● Records supplied:
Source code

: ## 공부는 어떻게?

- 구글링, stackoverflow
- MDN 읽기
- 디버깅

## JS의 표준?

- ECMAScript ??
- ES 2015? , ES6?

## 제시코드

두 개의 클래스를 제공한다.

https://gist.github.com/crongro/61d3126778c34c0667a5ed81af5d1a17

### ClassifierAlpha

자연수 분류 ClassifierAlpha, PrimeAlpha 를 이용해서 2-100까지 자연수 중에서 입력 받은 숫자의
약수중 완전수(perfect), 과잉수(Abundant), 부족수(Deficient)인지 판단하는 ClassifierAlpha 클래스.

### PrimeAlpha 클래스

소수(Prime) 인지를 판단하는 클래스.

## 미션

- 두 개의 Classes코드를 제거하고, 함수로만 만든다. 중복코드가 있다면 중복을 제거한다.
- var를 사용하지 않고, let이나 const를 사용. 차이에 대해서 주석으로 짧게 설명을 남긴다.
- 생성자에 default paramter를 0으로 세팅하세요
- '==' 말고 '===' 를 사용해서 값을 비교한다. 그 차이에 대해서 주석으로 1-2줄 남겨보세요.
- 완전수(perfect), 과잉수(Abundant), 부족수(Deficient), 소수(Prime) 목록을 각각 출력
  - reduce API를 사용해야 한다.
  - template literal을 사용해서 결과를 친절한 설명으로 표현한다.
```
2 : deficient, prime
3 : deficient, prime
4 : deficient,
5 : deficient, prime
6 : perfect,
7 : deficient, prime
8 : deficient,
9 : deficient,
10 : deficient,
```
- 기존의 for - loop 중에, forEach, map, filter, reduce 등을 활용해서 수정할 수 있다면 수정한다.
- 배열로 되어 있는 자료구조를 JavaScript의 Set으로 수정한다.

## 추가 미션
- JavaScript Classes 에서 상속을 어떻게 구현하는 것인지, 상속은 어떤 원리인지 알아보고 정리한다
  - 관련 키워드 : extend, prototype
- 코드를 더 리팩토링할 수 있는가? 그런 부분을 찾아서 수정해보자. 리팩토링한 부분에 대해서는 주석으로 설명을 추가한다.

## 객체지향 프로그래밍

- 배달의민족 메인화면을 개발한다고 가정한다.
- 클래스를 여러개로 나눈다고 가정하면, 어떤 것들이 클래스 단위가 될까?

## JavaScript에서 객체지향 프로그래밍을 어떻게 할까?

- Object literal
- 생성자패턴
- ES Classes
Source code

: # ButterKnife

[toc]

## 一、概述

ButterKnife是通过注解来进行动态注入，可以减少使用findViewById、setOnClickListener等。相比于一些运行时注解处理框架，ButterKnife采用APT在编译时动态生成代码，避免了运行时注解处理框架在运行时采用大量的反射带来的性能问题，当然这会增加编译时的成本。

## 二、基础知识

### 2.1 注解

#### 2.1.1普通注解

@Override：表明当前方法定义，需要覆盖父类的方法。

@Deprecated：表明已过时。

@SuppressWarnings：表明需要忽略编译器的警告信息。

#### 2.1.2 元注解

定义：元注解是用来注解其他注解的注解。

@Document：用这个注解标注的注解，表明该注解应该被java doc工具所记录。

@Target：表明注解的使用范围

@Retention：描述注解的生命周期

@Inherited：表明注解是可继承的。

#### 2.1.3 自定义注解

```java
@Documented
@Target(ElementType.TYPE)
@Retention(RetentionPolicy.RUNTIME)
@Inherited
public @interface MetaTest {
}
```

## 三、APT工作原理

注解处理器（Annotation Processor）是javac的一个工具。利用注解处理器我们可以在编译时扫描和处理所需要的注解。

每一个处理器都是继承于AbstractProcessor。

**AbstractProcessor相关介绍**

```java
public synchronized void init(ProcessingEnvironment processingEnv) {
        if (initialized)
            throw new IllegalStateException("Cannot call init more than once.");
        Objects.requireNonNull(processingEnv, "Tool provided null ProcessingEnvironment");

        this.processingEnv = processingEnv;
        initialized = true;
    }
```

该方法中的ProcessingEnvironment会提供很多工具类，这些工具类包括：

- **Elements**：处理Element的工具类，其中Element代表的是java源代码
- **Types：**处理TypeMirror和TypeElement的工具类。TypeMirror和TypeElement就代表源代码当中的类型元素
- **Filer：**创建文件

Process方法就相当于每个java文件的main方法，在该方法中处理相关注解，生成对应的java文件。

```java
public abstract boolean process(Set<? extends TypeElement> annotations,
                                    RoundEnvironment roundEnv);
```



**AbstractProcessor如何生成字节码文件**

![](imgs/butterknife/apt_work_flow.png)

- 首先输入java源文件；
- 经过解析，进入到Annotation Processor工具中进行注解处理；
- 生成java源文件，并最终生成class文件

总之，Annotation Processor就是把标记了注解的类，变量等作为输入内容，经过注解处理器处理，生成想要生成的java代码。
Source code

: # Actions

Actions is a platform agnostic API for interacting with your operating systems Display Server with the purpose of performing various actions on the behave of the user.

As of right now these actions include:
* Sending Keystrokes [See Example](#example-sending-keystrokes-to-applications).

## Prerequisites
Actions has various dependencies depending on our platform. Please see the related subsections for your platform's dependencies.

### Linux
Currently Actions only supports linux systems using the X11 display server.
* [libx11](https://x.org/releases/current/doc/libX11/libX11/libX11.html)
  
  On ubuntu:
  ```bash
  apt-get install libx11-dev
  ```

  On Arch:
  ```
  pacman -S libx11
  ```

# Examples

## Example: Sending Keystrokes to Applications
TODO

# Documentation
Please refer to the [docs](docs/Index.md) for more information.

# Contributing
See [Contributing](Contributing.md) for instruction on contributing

● How to complete this task: All of the entries above, written out exactly, make up the reply.

● Answer section:
Source code

: ## 공부는 어떻게?

- 구글링, stackoverflow
- MDN 읽기
- 디버깅

## JS의 표준?

- ECMAScript ??
- ES 2015? , ES6?

## 제시코드

두 개의 클래스를 제공한다.

https://gist.github.com/crongro/61d3126778c34c0667a5ed81af5d1a17

### ClassifierAlpha

자연수 분류 ClassifierAlpha, PrimeAlpha 를 이용해서 2-100까지 자연수 중에서 입력 받은 숫자의
약수중 완전수(perfect), 과잉수(Abundant), 부족수(Deficient)인지 판단하는 ClassifierAlpha 클래스.

### PrimeAlpha 클래스

소수(Prime) 인지를 판단하는 클래스.

## 미션

- 두 개의 Classes코드를 제거하고, 함수로만 만든다. 중복코드가 있다면 중복을 제거한다.
- var를 사용하지 않고, let이나 const를 사용. 차이에 대해서 주석으로 짧게 설명을 남긴다.
- 생성자에 default paramter를 0으로 세팅하세요
- '==' 말고 '===' 를 사용해서 값을 비교한다. 그 차이에 대해서 주석으로 1-2줄 남겨보세요.
- 완전수(perfect), 과잉수(Abundant), 부족수(Deficient), 소수(Prime) 목록을 각각 출력
  - reduce API를 사용해야 한다.
  - template literal을 사용해서 결과를 친절한 설명으로 표현한다.
```
2 : deficient, prime
3 : deficient, prime
4 : deficient,
5 : deficient, prime
6 : perfect,
7 : deficient, prime
8 : deficient,
9 : deficient,
10 : deficient,
```
- 기존의 for - loop 중에, forEach, map, filter, reduce 등을 활용해서 수정할 수 있다면 수정한다.
- 배열로 되어 있는 자료구조를 JavaScript의 Set으로 수정한다.

## 추가 미션
- JavaScript Classes 에서 상속을 어떻게 구현하는 것인지, 상속은 어떤 원리인지 알아보고 정리한다
  - 관련 키워드 : extend, prototype
- 코드를 더 리팩토링할 수 있는가? 그런 부분을 찾아서 수정해보자. 리팩토링한 부분에 대해서는 주석으로 설명을 추가한다.

## 객체지향 프로그래밍

- 배달의민족 메인화면을 개발한다고 가정한다.
- 클래스를 여러개로 나눈다고 가정하면, 어떤 것들이 클래스 단위가 될까?

## JavaScript에서 객체지향 프로그래밍을 어떻게 할까?

- Object literal
- 생성자패턴
- ES Classes
Source code

: # ButterKnife

[toc]

## 一、概述

ButterKnife是通过注解来进行动态注入，可以减少使用findViewById、setOnClickListener等。相比于一些运行时注解处理框架，ButterKnife采用APT在编译时动态生成代码，避免了运行时注解处理框架在运行时采用大量的反射带来的性能问题，当然这会增加编译时的成本。

## 二、基础知识

### 2.1 注解

#### 2.1.1普通注解

@Override：表明当前方法定义，需要覆盖父类的方法。

@Deprecated：表明已过时。

@SuppressWarnings：表明需要忽略编译器的警告信息。

#### 2.1.2 元注解

定义：元注解是用来注解其他注解的注解。

@Document：用这个注解标注的注解，表明该注解应该被java doc工具所记录。

@Target：表明注解的使用范围

@Retention：描述注解的生命周期

@Inherited：表明注解是可继承的。

#### 2.1.3 自定义注解

```java
@Documented
@Target(ElementType.TYPE)
@Retention(RetentionPolicy.RUNTIME)
@Inherited
public @interface MetaTest {
}
```

## 三、APT工作原理

注解处理器（Annotation Processor）是javac的一个工具。利用注解处理器我们可以在编译时扫描和处理所需要的注解。

每一个处理器都是继承于AbstractProcessor。

**AbstractProcessor相关介绍**

```java
public synchronized void init(ProcessingEnvironment processingEnv) {
        if (initialized)
            throw new IllegalStateException("Cannot call init more than once.");
        Objects.requireNonNull(processingEnv, "Tool provided null ProcessingEnvironment");

        this.processingEnv = processingEnv;
        initialized = true;
    }
```

该方法中的ProcessingEnvironment会提供很多工具类，这些工具类包括：

- **Elements**：处理Element的工具类，其中Element代表的是java源代码
- **Types：**处理TypeMirror和TypeElement的工具类。TypeMirror和TypeElement就代表源代码当中的类型元素
- **Filer：**创建文件

Process方法就相当于每个java文件的main方法，在该方法中处理相关注解，生成对应的java文件。

```java
public abstract boolean process(Set<? extends TypeElement> annotations,
                                    RoundEnvironment roundEnv);
```



**AbstractProcessor如何生成字节码文件**

![](imgs/butterknife/apt_work_flow.png)

- 首先输入java源文件；
- 经过解析，进入到Annotation Processor工具中进行注解处理；
- 生成java源文件，并最终生成class文件

总之，Annotation Processor就是把标记了注解的类，变量等作为输入内容，经过注解处理器处理，生成想要生成的java代码。
Source code

: # Actions

Actions is a platform agnostic API for interacting with your operating systems Display Server with the purpose of performing various actions on the behave of the user.

As of right now these actions include:
* Sending Keystrokes [See Example](#example-sending-keystrokes-to-applications).

## Prerequisites
Actions has various dependencies depending on our platform. Please see the related subsections for your platform's dependencies.

### Linux
Currently Actions only supports linux systems using the X11 display server.
* [libx11](https://x.org/releases/current/doc/libX11/libX11/libX11.html)
  
  On ubuntu:
  ```bash
  apt-get install libx11-dev
  ```

  On Arch:
  ```
  pacman -S libx11
  ```

# Examples

## Example: Sending Keystrokes to Applications
TODO

# Documentation
Please refer to the [docs](docs/Index.md) for more information.

# Contributing
See [Contributing](Contributing.md) for instruction on contributing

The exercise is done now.